Did I mention that I was prepping cases for another match? The third Saturday is always a Match.

I'm still using what my buddy gave me to get started, Remington #9-1/2 Large rifle primers for the Garand. I've made the primer-pockets uniform and deep, so they seat well-enough below the cartridge rim that there's no slam-fire danger on closing the bolt.
That's like Primer Rule #1 as far as reloading for Garands are concerned, though some go as far as using a harder primer (CCI I believe) - which brings me to the general question, besides Always Use the Correct Size for Your Application, and Keep Away from WD-40 (it kills primers) - what are the other Primer Rules?

Tuesday, August 15, 2006

West-Nile Waste-Treatment?

Where I live there's a pond...

Take THAT, you pesky West-Nile mosquitoes! There's no "brown" odor of death, maybe they're just trying to kill the grass in the bottom. Maybe they should try to mow it?
It's been an interesting summer. It was green and a bit algae-smelling just a few days ago - of course it's hard to tell the difference when the scent of the Bay wafts in. A week or two before green neglect it was a purple, and earlier in the Summer a brilliant azure blue, like a bottle of Blue Curacao.
It's a fun little lake and softens all the background noise, but I think the pool-guy turned the setting to "Autumn" a few months early.

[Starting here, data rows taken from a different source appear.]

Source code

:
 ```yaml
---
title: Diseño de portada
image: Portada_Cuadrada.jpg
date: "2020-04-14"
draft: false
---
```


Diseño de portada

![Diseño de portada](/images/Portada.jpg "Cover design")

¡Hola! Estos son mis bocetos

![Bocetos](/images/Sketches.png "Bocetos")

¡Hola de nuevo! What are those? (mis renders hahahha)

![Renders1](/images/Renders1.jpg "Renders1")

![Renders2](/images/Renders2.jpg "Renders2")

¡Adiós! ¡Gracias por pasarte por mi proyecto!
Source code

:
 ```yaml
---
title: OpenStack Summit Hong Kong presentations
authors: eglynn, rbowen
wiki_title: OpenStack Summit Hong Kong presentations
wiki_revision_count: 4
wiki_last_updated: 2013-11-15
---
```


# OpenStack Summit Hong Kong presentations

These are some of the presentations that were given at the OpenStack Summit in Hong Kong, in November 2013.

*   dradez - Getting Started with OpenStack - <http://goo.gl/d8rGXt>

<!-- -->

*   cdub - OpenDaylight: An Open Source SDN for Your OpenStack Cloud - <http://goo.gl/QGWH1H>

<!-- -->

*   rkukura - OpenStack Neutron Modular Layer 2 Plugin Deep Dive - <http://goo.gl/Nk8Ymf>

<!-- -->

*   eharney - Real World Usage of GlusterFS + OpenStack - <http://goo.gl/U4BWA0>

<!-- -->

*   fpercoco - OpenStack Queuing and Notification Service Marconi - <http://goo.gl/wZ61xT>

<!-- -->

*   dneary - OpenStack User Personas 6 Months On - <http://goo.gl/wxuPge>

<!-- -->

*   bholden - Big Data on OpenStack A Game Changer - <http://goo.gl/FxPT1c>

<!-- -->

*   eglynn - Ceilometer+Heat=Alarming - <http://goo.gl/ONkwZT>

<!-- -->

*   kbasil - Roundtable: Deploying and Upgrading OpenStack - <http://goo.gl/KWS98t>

Update: Ok, now it smells of chlorine bleach...

Monday, August 14, 2006

Albion's Sapling Orchard

I'm on page 345 of a pretty amazing book, astonishing in many ways and revealing at the same time. I'm about a third of the way through Albion's Seed, a cultural history of the settling of America by several distinct British migrations, each with distinct and unique patterns of behavior and culture. It's quite remarkable and shows that certain "folkways" are strong, resilient and persist through time, from architecture to language, down to the way words sound. Quite interesting actually, how the "Southern Accent" came to be - it was already, but refined and quickened by the folks who brought it along, as distinct from the East-Anglia nasal twang that the Puritans brought with them, not things that gradually evolved slowly much over time here, as something that disappeared fairly quickly over there. The Persistence of Memory, carried intact and clung to with more fervor by those who left than cleved'to by those who stayed.
I have British ancestors from two migrations, the most recent was my Grandfather who came here post Klondike Gold-Rush and was one of four brothers who went abroad - a part of another British Migration away from Blighty. One went to Australia, one to India to work for The Raj, and two came here. But much earlier than that, on my paternal grandmother's side the family tracings that made her a member of the DAR go back to an earlier ancestor - a General William Lee Davidson who was killed in the American Revolution. He was shot through with arrows by Creek Indians fighting on the British side, while fording a stream. (I think)
Anyhow, the book is a good read so far. Check it out.

Convalescence

We visited my father-in-law yesterday, he was in kinda rough shape. It's hard to tell if it was just a bad day when we don't see many good days. Getting old isn't for sissies, the smells of the convalescent hospital alone are enough to inspire nightmares. He had a look of worried distress and fright on his face, and I don't believe he recognized me. He sat up for a while, trying to register his location.
My wife showed him the shirts and socks we had brought, he handled the cloth and didn't say much, just nodding a bit. She gave him a card and helped to open the envelope. He turned the card over in his hands to read the back. He can't really read, the strokes have left him unable to complete a paragraph before he loses the thread. My wife held her dad's hand while he tried to sleep, he fidgeted and kicked his feet now and again through the thin sheets.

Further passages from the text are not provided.